In my last series, Reflection, Contemplation, and Prayer: A Triad of Spiritual Awareness, I spoke about methods of devotion; that is, ways (methods) by which we can ascend. I say ascension in the sense that, through certain methods we can learn the habit of encountering God and, from that place of encountering, ascend. It is, in itself, a paradox that the methods require spiritual ascension through which ascension is achieved. Practicing our methods, we move beyond the method itself which is filled with us--our minds and hearts—to an empty place above and beyond filled with God. As I say this, I am aware that this may be the first time many of you have heard this seemingly tangled proposition, but I am hoping to help with that.
For the next several weeks I will open the door to Christian Mysticism. We will only scratch the surface, but even the surface has depth rarely plumed. I pray that you will accompany me on this short journey into a part of Christian devotion and discernment that has the power of divine enlightenment.
Part One: Preparation and Overcoming Fear
This short study already seems more like a riddle than an answer. It is normal that, when faced with a seemingly complex issue or a so called “sophisticated” process, our first reaction is to leave, move on, or check out.
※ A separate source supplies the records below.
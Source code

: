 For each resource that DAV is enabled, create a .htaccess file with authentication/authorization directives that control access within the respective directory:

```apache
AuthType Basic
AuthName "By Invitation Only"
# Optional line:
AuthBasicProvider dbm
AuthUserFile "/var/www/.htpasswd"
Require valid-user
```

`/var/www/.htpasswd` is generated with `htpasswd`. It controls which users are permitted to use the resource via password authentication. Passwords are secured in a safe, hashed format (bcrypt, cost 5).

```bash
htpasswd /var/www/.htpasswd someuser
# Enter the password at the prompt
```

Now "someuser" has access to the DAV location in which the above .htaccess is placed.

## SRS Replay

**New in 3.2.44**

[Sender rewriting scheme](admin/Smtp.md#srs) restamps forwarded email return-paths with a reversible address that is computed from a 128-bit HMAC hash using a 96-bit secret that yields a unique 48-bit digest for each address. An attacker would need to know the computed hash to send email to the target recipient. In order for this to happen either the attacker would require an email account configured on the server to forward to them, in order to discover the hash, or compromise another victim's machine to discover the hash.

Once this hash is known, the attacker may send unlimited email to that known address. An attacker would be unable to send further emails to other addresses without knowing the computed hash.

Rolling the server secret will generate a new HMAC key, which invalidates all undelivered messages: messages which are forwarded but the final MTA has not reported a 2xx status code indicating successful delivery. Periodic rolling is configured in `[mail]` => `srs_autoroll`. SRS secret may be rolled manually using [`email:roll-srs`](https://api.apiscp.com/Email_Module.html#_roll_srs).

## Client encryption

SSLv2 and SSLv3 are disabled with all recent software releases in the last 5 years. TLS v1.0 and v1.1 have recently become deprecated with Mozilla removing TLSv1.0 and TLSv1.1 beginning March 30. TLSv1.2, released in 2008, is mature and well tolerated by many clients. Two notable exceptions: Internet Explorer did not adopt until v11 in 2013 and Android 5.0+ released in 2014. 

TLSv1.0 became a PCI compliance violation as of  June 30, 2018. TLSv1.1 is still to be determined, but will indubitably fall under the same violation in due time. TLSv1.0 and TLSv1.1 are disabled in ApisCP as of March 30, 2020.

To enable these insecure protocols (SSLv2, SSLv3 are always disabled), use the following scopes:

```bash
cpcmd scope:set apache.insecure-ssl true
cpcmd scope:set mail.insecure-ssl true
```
We fear that we will be unable to understand what is being said and, not wanting to be proven right, we do not engage. How sad it is that through time brilliant minds and astute observations have gone unknown and unheard by this fear.
Christian Mysticism, though there are strange words and rare combinations of words, is about revelation—divine love. This is an opportunity to stretch our spirit towards God in ways we have never thought of. New words and word uses help us to separate Christian Mysticism from what we already know and do and from other forms of “spirituality” that lead not up, but sideways.
Christian Mysticism is about Jesus. It is about the Father. It is about the Holy Spirit. It is about the depth we seek in prayer now ascended to Divine presence and transformative to our daily life.
“Transformative to our daily life” –that alone is a scary concept! We are mostly comfortable with who we are—more so as we get older and seek simpler forms of life. We all take pride in our strengths, our ability to manage or lead or create or whatever. To be told that this will be transformative to our daily life is in a way threatening to who we know ourselves to be.
So, the first thing to do is to deny that perspective and the stagnation it produces. God is calling you into a deeper ascendance (more on that later) that will empower and revitalize you. You can’t be threatened that you’ll be revealed as less than you are, or you’ll be overcome by complexity. You can’t be threatened because it is Jesus who walks with you and the Holy Spirit who comforts as the Father calls out to you. God will not let you fall or falter when the entirety of your effort is to lay in his arms. In God’s arms there is no place for excuses or fear; in God’s arms there is only love.
Prayer of Readiness
In your prayers, ask God to set you free. Ask God to open your mind to God’s self in new and exciting ways. Ask God to be made known to you in the “in-between moments,” your gentle pauses and the rhythm of your breath. In your prayers, look with your mind’s eye for the likeness of Jesus as you ask the Father for revelation. Now, feel. There is no fear or trepidation, only love and possibility.